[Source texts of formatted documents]
= Beginning of Section =
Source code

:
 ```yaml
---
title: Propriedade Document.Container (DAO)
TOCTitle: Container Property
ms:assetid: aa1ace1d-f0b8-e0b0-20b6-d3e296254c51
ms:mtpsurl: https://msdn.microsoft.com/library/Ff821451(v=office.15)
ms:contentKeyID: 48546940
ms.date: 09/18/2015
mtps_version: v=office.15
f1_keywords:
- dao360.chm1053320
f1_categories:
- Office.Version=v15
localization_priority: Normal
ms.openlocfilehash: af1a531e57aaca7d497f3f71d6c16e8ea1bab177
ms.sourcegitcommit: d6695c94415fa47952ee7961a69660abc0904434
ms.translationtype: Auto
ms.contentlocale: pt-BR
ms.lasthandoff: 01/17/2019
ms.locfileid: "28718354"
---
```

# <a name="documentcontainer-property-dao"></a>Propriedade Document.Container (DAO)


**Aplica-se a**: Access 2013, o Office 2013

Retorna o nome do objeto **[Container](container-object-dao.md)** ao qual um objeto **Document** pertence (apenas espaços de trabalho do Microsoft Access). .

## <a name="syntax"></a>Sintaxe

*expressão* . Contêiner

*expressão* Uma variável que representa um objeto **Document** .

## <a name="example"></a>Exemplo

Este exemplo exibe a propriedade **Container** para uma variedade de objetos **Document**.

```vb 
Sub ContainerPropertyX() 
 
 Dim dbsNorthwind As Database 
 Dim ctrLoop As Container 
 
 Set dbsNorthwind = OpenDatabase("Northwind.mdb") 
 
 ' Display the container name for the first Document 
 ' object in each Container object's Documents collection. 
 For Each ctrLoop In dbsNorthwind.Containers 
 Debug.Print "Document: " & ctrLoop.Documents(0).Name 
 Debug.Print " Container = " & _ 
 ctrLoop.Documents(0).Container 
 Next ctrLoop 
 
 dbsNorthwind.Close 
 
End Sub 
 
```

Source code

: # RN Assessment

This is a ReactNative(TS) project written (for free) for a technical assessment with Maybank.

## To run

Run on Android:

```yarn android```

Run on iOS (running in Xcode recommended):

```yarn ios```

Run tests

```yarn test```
= End of Section =
> **Problem statement**
Nothing in the entries may be left out; each line is to be output exactly.

> **Answer box**
Source code

:
 ```yaml
---
title: Propriedade Document.Container (DAO)
TOCTitle: Container Property
ms:assetid: aa1ace1d-f0b8-e0b0-20b6-d3e296254c51
ms:mtpsurl: https://msdn.microsoft.com/library/Ff821451(v=office.15)
ms:contentKeyID: 48546940
ms.date: 09/18/2015
mtps_version: v=office.15
f1_keywords:
- dao360.chm1053320
f1_categories:
- Office.Version=v15
localization_priority: Normal
ms.openlocfilehash: af1a531e57aaca7d497f3f71d6c16e8ea1bab177
ms.sourcegitcommit: d6695c94415fa47952ee7961a69660abc0904434
ms.translationtype: Auto
ms.contentlocale: pt-BR
ms.lasthandoff: 01/17/2019
ms.locfileid: "28718354"
---
```

# <a name="documentcontainer-property-dao"></a>Propriedade Document.Container (DAO)


**Aplica-se a**: Access 2013, o Office 2013

Retorna o nome do objeto **[Container](container-object-dao.md)** ao qual um objeto **Document** pertence (apenas espaços de trabalho do Microsoft Access). .

## <a name="syntax"></a>Sintaxe

*expressão* . Contêiner

*expressão* Uma variável que representa um objeto **Document** .

## <a name="example"></a>Exemplo

Este exemplo exibe a propriedade **Container** para uma variedade de objetos **Document**.

```vb 
Sub ContainerPropertyX() 
 
 Dim dbsNorthwind As Database 
 Dim ctrLoop As Container 
 
 Set dbsNorthwind = OpenDatabase("Northwind.mdb") 
 
 ' Display the container name for the first Document 
 ' object in each Container object's Documents collection. 
 For Each ctrLoop In dbsNorthwind.Containers 
 Debug.Print "Document: " & ctrLoop.Documents(0).Name 
 Debug.Print " Container = " & _ 
 ctrLoop.Documents(0).Container 
 Next ctrLoop 
 
 dbsNorthwind.Close 
 
End Sub 
 
```

Source code

: # RN Assessment

This is a ReactNative(TS) project written (for free) for a technical assessment with Maybank.

## To run

Run on Android:

```yarn android```

Run on iOS (running in Xcode recommended):

```yarn ios```

Run tests

```yarn test```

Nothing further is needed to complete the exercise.